Audio Tetris

A Java/JOAL audio rendering of the most visual game, built as the doctoral framework’s deliberate falsification test. Discovered, by accident, that the modality shift turned a third-person observational game into a first-person immersive one.

The person

The audio Tetris was built as the rendering case study in the doctoral work. Audio testers included Bob’s husband, Taodi, who appears by name in the case-study chapter: “Taodi took a while to understand...” A working tool tested on a real listener, not a theoretical exercise.

The constraint

Tetris is a paradigmatically visual game: falling tiles, terrain shape, fit quality, line completion. The rendering case study had to express all of that in audio, with sufficient richness that the player could play the game. The information channels needed: type of falling tile, position, orientation, terrain shape under the falling tile, fit quality of any given placement, gravity (rate of fall), line completion, scoring. Audio is sequential by default, where the visual scene is parallel.

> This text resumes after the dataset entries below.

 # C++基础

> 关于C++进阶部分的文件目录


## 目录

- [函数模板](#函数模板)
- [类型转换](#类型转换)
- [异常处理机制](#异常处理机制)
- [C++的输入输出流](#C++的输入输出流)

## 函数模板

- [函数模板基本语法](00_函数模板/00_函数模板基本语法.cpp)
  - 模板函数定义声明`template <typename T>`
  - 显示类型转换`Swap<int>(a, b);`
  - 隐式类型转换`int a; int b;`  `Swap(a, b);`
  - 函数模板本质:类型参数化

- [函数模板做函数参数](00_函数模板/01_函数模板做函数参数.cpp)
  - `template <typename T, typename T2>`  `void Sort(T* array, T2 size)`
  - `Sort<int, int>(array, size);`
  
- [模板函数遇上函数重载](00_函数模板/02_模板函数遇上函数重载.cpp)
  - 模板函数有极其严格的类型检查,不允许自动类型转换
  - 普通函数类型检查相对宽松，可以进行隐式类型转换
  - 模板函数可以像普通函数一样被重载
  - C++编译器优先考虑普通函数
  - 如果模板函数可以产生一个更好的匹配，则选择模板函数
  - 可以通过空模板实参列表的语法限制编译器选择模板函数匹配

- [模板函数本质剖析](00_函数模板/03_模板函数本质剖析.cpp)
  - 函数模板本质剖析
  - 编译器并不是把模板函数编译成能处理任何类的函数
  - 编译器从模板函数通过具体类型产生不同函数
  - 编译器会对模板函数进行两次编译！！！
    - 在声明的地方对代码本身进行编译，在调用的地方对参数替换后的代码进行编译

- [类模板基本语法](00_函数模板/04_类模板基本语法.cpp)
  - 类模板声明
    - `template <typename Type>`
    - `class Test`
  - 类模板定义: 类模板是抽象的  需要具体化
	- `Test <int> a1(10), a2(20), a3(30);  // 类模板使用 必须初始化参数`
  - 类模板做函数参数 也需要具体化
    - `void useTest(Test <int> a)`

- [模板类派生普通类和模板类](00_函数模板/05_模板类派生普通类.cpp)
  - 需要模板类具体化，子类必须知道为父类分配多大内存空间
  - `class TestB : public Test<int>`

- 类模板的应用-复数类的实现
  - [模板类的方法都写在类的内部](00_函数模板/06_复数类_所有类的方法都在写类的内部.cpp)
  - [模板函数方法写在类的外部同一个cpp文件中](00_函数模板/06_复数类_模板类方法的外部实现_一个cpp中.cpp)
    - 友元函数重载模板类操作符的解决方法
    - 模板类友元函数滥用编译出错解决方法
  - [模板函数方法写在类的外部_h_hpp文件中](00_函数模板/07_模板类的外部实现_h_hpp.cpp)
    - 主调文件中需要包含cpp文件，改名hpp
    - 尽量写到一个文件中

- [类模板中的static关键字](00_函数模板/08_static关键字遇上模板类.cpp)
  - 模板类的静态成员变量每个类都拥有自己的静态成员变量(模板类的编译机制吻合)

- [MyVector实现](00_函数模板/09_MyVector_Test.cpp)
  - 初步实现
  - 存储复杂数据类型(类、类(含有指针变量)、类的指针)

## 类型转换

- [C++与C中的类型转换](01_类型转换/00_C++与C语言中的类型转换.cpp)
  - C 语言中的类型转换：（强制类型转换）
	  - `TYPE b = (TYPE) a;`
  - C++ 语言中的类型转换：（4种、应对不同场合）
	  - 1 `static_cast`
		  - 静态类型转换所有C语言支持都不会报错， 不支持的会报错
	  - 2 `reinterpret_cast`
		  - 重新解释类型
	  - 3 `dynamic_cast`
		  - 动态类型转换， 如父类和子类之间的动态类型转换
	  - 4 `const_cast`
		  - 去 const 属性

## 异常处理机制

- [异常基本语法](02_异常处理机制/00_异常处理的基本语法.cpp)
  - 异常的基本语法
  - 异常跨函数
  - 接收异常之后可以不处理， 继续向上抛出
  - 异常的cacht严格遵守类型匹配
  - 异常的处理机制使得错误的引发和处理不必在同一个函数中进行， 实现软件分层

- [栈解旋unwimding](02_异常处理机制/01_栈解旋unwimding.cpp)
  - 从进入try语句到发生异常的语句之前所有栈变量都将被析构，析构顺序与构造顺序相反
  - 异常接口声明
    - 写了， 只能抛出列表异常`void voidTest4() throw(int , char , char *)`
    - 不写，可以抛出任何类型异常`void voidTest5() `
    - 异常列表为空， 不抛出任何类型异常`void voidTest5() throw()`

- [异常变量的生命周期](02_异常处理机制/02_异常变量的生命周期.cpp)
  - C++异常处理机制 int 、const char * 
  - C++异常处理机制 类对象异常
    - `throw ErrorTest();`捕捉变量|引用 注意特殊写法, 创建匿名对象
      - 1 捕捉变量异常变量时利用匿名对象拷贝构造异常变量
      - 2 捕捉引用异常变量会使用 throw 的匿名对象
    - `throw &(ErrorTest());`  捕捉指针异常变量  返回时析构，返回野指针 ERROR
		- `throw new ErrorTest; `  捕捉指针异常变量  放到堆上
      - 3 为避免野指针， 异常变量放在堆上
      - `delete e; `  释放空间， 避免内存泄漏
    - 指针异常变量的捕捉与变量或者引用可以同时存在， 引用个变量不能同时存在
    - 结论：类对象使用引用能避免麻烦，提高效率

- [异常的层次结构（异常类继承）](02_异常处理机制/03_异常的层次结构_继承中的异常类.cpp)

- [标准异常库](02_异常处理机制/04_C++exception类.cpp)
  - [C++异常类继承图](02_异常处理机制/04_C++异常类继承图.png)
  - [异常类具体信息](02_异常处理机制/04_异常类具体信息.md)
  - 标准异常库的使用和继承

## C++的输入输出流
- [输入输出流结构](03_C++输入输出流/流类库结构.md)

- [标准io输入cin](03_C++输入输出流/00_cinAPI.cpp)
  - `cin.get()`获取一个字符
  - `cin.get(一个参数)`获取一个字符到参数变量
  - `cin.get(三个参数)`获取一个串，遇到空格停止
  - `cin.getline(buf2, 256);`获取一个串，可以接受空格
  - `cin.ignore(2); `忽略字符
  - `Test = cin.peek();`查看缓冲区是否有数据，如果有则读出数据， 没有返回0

Tetris was deliberately chosen as a falsification test, not as a teaching example. From the case study:

“What really defeats existing assistive technology is the proximal content inherent in the game — rotating and guiding falling shapes to match gaps on the floor of the grid. If the approach in this research to accessibility is truly better than existing AT, then one would expect to see it succeed in this proximal context.”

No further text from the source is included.